Though Kansas school districts already have the latitude to spank students, if desired, state Rep. Gail Finney, D-Wichita, proposed legislation to expand and better define what corporal punishment includes for the benefit of educators, parents and caregivers. The legislation — House Bill 2699 — if approved, would allow up to 10 swats on the buttocks of a clothed child with a bare, open-handed palm, which may leave bruising or redness. Besides spanking, the legislation also allows for restraint of a child to maintain control during the course of disciplining a child.

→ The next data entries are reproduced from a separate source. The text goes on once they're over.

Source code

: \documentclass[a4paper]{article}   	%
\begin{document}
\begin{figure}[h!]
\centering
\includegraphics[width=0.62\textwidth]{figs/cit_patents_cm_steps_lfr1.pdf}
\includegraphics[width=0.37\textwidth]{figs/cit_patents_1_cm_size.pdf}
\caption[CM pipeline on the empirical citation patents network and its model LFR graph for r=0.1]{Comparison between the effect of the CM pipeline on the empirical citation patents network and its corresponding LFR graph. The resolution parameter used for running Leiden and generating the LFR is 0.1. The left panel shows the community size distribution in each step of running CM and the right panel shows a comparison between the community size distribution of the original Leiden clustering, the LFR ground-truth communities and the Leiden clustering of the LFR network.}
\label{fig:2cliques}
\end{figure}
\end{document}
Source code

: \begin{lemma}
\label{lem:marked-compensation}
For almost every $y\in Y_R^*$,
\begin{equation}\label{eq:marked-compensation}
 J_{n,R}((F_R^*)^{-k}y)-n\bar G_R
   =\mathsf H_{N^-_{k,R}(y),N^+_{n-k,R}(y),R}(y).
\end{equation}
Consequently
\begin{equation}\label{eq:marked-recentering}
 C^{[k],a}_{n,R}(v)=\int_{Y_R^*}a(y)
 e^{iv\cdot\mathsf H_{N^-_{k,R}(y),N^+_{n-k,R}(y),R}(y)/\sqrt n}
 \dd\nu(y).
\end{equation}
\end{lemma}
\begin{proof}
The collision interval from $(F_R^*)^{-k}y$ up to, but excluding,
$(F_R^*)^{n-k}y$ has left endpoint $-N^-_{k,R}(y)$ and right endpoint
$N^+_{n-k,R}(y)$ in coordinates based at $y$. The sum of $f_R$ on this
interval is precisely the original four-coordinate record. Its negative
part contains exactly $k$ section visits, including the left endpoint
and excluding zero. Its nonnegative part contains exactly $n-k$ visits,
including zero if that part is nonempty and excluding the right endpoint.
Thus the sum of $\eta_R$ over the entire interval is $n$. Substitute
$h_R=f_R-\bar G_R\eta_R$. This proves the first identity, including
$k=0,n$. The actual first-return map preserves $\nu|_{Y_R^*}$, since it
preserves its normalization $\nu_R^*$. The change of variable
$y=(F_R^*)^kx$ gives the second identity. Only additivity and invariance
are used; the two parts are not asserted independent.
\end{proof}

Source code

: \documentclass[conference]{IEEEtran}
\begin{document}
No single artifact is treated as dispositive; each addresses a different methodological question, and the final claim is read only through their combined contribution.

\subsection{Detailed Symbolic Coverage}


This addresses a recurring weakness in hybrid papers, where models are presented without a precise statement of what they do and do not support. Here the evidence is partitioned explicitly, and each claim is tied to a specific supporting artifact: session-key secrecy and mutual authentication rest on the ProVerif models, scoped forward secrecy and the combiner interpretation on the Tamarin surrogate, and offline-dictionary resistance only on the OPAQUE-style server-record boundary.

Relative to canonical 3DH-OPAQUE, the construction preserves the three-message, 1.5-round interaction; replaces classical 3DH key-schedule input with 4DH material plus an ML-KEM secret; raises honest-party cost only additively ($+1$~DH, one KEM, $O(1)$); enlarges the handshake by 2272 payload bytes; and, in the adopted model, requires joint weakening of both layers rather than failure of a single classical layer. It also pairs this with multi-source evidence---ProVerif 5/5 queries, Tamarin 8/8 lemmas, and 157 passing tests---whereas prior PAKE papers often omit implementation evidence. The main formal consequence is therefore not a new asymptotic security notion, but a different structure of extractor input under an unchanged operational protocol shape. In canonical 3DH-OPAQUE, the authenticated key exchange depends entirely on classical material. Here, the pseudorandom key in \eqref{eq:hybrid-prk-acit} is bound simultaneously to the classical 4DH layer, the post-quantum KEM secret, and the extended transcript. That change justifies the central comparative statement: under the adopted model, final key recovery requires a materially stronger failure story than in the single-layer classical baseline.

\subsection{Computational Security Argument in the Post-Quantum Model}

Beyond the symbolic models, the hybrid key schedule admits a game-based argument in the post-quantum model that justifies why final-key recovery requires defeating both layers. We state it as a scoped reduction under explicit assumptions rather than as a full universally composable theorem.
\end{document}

At a time when our society, and schools in particular, are attempting to eradicate bullying and the accompanying violence, it is mind-boggling that a legislator wants to expand the ability of Kansas schools and beyond to spank children — up to age 18. The expanded discipline is counter to what is considered child abuse or cruel and abusive in other sectors of life, which is why the legislation also amends statutes on battery, child abuse and related charges involving parents, step-parents, legal guardians and those who have written permission from the parent to use corporal punishment.
Despite the potential for school districts to expand their latitude to use physical violence, school superintendents in Franklin County said their policies won’t change. Why? Because hitting begets more hitting and educators and school administrators are doing all they can to mitigate such violence and other possible bullying. It is unlikely any teacher’s union would want to expose its membership to the kind of liability that would accompany such a change either. After all, one would have to consider where said spanking would occur — in front of the class, in a special spanking room, etc. And exactly what does any of this accomplish?
Using violence for conflict resolution doesn’t make any more sense for kids than it does for adults. Spanking, while sometimes utilized by parents, is bad policy for schools and should not be re-established as standard operating procedure at schools. To go back to inciting children to follow rules simply out of fear, rather than because of a need to follow rules cultivated through self-discipline, sends entirely the wrong message to children. Sadly this authoritarian perspective looks past all the positive ways teachers and parents can and do discipline children, helping them learn to distinguish right from wrong and good decisions from bad decisions.
Spare the rod and spoil the child might be a popular saying, but it clearly isn’t the only or the best way to teach kids about consequences and accountability. This bill should remain in permanent time-out.